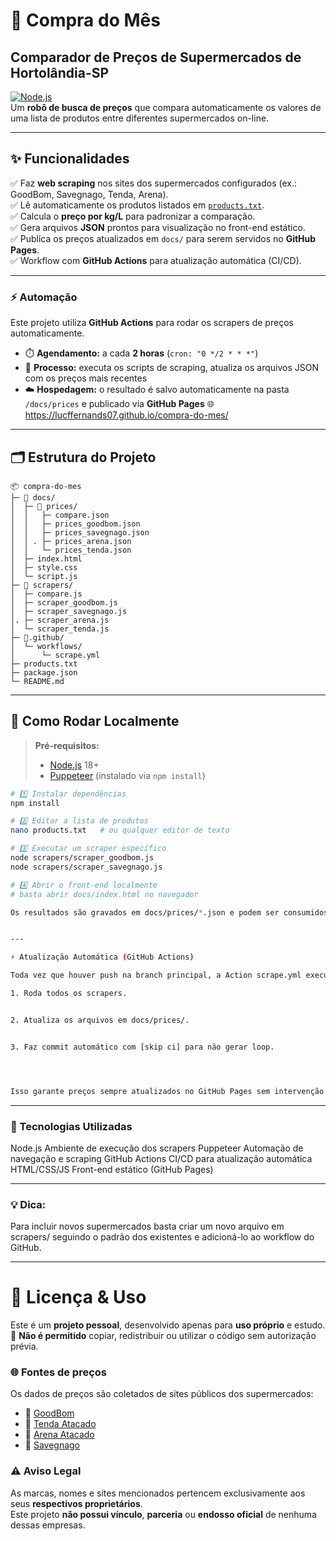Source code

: # 🛒 Compra do Mês

## Comparador de Preços de Supermercados de Hortolândia-SP 

[![Node.js](https://img.shields.io/badge/Node.js-18.x-green?logo=node.js)](https://nodejs.org/)  
Um **robô de busca de preços** que compara automaticamente os valores de uma lista de produtos entre diferentes supermercados on-line.

---

## ✨ Funcionalidades

✅ Faz **web scraping** nos sites dos supermercados configurados (ex.: GoodBom, Savegnago, Tenda, Arena).  
✅ Lê automaticamente os produtos listados em [`products.txt`](./products.txt).  
✅ Calcula o **preço por kg/L** para padronizar a comparação.  
✅ Gera arquivos **JSON** prontos para visualização no front-end estático.  
✅ Publica os preços atualizados em `docs/` para serem servidos no **GitHub Pages**.  
✅ Workflow com **GitHub Actions** para atualização automática (CI/CD).

---

### ⚡ Automação

Este projeto utiliza **GitHub Actions** para rodar os scrapers de preços automaticamente.  
- ⏱️ **Agendamento:** a cada **2 horas** (`cron: "0 */2 * * *"`)  
- 🔄 **Processo:** executa os scripts de scraping, atualiza os arquivos JSON com os preços mais recentes  
- ☁️ **Hospedagem:** o resultado é salvo automaticamente na pasta `/docs/prices` e publicado via **GitHub Pages**
🌐 https://lucffernands07.github.io/compra-do-mes/

---

## 🗂️ Estrutura do Projeto
```
📦 compra-do-mes
├─ 📁 docs/
│  ├─ 📁 prices/
│  │   ├─ compare.json
│  │   ├─ prices_goodbom.json
│  │   ├─ prices_savegnago.json
│  │ . ├─ prices_arena.json
│  │   └─ prices_tenda.json
│  ├─ index.html
│  ├─ style.css
│  └─ script.js
├─ 📁 scrapers/
│  ├─ compare.js
│  ├─ scraper_goodbom.js
│  ├─ scraper_savegnago.js
│. ├─ scraper_arena.js
│  └─ scraper_tenda.js
├─ 📁.github/
│  └─ workflows/
│      └─ scrape.yml
├─ products.txt
├─ package.json
└─ README.md
```
---

## 🚀 Como Rodar Localmente

> **Pré-requisitos:**  
> - [Node.js](https://nodejs.org/) 18+  
> - [Puppeteer](https://pptr.dev/) (instalado via `npm install`)

```bash
# 1️⃣ Instalar dependências
npm install

# 2️⃣ Editar a lista de produtos
nano products.txt   # ou qualquer editor de texto

# 3️⃣ Executar um scraper específico
node scrapers/scraper_goodbom.js
node scrapers/scraper_savegnago.js

# 4️⃣ Abrir o front-end localmente
# basta abrir docs/index.html no navegador

Os resultados são gravados em docs/prices/*.json e podem ser consumidos pelo front-end automaticamente.


---

⚡ Atualização Automática (GitHub Actions)

Toda vez que houver push na branch principal, a Action scrape.yml executa:

1. Roda todos os scrapers.


2. Atualiza os arquivos em docs/prices/.


3. Faz commit automático com [skip ci] para não gerar loop.




Isso garante preços sempre atualizados no GitHub Pages sem intervenção manual.
```

---

### 🧩 Tecnologias Utilizadas

Node.js	Ambiente de execução dos scrapers
Puppeteer	Automação de navegação e scraping
GitHub Actions	CI/CD para atualização automática
HTML/CSS/JS	Front-end estático (GitHub Pages)

---

### 💡 Dica:
Para incluir novos supermercados basta criar um novo arquivo em scrapers/ seguindo o padrão dos existentes e adicioná-lo ao workflow do GitHub.

---

# 📜 Licença & Uso

Este é um **projeto pessoal**, desenvolvido apenas para **uso próprio** e estudo.  
📌 **Não é permitido** copiar, redistribuir ou utilizar o código sem autorização prévia.

### 🌐 Fontes de preços
Os dados de preços são coletados de sites públicos dos supermercados:

- 🛒 [GoodBom](https://www.supermercadosgoodbom.com.br/)
- 🛒 [Tenda Atacado](https://www.tendaatacado.com.br/)
- 🛒 [Arena Atacado](https://www.arenasuper.com.br/)
- 🛒 [Savegnago](https://www.savegnago.com.br/)

### ⚠️ Aviso Legal
As marcas, nomes e sites mencionados pertencem exclusivamente aos seus **respectivos proprietários**.  
Este projeto **não possui vínculo**, **parceria** ou **endosso oficial** de nenhuma dessas empresas.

Task goal
Nothing but the line with "### ⚠️ Aviso Legal" and the lines after it, through the end of the material, should appear in the output, word for word.

Answer for the task
### ⚠️ Aviso Legal
As marcas, nomes e sites mencionados pertencem exclusivamente aos seus **respectivos proprietários**.  
Este projeto **não possui vínculo**, **parceria** ou **endosso oficial** de nenhuma dessas empresas.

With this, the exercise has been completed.